# Masdevallia potting experiment



## Paul Mc (Feb 13, 2013)

Thought I'd let everyone here benefit from my experiment, based upon Ray's website info.

I've never been good with Masdevallias, but have finally managed to keep one alive for over a year now. It hasn't been too happy, but alive nonetheless.

I had been considering using a modified zeer pot for evaporative cooling effect when Ray suggested using S/H in a modified scenario to also create a similar effect. Since I had the LECA to use, I did just that. However, I also have clay pots and sand as well to create a side by side test with once I find a few more Masdie's to add to the experiment.

My 2 Masdie's are now potted in only LECA inside unglazed clay pots. The pots are say directly in a saucer of water, with care that the roots are not immediately on top of the water line.

As ambient humidity can be an issue with evaporative rates, I placed a small fan right next to the pots so there is constant airflow, hopefully increasing the evaporation rate inside and around the pots.

Here is a pic.






After 1 complete day in this setting, I had to refill the saucers about 3 times. Further, I had an orchid in a clay pot without LECA that I say nearby so I could feel both and see if there was a notable temp difference on the outside of the pot. I was shocked at the temp difference I was able to feel just by hand! What the actual temp difference is I have yet to test though. However, the combo of the hand feeling test and the need to refill many times in 1 day would suggest that something is working.

As others have stated, which I fully agree with, the plants will ultimately be the judge of this set up, lol...

Just thought someone out there might find this interesting and perhaps even helpful.


----------



## wjs2nd (Feb 13, 2013)

Very cool. Thanks for sharing.


----------



## goods (Feb 13, 2013)

Awesome! Adding the fan should really help with cooling. In order to maximize evaporative cooling effects, you want to keep the outside environment drier, so that more moisture can evaporate more easily into the air. Make sure you find a good medium between the humidity needs of the plant and the humidity needed to generate adequate cooling.


----------



## Paul Mc (Feb 13, 2013)

Good thought Goods. Hadn't even thought of that yet, but guess thats why Im wanting to test zeer pots as well. What other mediums would you be thinking of. This is all about me testing and learning from the experiences, and all thoughts are totally welcome to add more ideas to my experiments.


----------



## goods (Feb 13, 2013)

I would look into those "cool pots" from The Orchid Gallery. I think they are similar to your technique here, but may be slightly different. Also, the Hygrolon looks to be an interesting media, especially if you used it similar to the Epiweb IIS system or those clay tubes. They would stay consistently moist, potentially creating a humid microclimate around the plants, while still providing some evaporative cooling. 

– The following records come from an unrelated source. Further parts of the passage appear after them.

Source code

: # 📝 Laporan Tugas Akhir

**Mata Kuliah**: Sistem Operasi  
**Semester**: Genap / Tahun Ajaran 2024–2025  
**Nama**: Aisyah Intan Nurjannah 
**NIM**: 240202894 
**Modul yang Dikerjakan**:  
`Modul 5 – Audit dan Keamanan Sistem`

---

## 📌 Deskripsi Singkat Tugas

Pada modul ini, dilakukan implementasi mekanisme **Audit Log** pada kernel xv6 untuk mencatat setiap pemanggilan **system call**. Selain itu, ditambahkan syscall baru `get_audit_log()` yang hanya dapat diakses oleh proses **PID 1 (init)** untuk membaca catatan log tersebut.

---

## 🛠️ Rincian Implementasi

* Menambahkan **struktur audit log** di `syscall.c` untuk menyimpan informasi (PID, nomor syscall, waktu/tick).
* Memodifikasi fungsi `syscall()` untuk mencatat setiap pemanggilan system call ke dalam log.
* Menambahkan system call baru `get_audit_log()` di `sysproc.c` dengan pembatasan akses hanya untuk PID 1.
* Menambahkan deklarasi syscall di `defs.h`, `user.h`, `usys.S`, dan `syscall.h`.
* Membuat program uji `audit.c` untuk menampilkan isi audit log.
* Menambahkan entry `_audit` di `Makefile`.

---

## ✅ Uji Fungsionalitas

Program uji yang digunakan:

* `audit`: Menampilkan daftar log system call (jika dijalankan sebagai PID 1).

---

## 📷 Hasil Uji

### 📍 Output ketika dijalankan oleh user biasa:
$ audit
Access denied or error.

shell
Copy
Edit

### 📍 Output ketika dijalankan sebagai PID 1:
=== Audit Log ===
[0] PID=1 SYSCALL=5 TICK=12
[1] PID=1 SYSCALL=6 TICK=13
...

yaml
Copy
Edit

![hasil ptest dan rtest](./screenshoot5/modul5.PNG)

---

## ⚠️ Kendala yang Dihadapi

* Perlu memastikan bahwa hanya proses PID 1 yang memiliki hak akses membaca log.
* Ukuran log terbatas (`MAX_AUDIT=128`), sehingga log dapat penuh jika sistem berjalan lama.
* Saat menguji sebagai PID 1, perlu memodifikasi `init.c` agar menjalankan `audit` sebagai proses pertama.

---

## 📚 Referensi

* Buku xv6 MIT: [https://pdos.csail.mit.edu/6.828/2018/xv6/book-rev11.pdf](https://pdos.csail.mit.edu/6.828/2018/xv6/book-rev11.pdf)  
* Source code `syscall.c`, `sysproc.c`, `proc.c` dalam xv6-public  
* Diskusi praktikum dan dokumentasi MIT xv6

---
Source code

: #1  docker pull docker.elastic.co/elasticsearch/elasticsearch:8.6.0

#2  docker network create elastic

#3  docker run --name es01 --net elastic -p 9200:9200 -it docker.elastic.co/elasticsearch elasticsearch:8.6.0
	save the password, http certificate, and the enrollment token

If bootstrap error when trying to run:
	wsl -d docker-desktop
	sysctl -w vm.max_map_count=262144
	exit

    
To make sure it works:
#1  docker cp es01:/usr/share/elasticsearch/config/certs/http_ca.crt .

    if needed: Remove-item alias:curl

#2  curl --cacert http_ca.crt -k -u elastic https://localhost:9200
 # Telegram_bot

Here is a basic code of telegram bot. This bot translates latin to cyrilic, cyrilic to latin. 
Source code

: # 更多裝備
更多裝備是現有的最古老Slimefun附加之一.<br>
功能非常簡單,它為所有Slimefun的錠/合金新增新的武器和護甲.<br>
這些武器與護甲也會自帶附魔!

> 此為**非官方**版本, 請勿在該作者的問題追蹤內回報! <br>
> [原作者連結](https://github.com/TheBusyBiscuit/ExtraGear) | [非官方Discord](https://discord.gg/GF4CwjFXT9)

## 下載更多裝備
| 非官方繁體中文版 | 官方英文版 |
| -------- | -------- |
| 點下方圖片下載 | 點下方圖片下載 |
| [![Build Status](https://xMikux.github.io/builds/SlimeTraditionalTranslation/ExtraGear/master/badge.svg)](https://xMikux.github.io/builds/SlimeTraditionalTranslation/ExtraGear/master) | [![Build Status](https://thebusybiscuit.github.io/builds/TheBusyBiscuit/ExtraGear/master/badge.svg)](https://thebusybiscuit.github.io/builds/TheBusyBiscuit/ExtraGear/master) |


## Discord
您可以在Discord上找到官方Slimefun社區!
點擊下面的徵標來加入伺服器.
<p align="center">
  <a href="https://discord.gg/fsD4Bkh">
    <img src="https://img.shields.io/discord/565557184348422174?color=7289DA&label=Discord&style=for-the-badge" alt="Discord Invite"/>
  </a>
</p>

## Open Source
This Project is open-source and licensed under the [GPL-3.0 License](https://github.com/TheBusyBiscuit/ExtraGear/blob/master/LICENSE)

What Masdies are you trying to grow and what is your typical indoor relative humidity?


----------



## Paul Mc (Feb 13, 2013)

I'll have to get back to you on the name of one Masdie. The second I bought 2 weeks ago without a tag at a discount price for this.

I've tried the regular cool pots as I'd heard good things. Didn't work for me, but it may have been my medium choices at that time and misunderstanding of product use. I'm still planning in purchasing their tubes for future use though. I see the benefits, just trying to sort out the details. 

I've also found a retailer for hygrolon here in the US and have been following "Magnus" progress and work with this product. Great ideas, and I'd love to try them in the future, in fact I want a new terrarium to use this stuff in!!! It seems awesome, but working through details still. Have a few small terrariums and aquariums that would work great with this I think. Unfortunately, im searching for a job so costs must be minimal for now. Future project!!! Yippee!!!

My humidity is generally between 40 to 60 inside, but has been known to hit +/- 10 from there. In the summer, we often are quite higher.

Thank you so much for your thoughts in this! As I said before, just more thoughts and data to think about and use!!! Love it!!!!


----------



## goods (Feb 14, 2013)

Depending on the species or species in the background of the hybrid, you may be able to get away with just keeping these indoors in a terrarium. There are some nice true warm growers and some that are I-W don't seem all that hard to grow as long as you get healthy plants to begin with. I've even gotten away with some of the more intermediate growers by just growing them indoors in a room temperature terrarium. 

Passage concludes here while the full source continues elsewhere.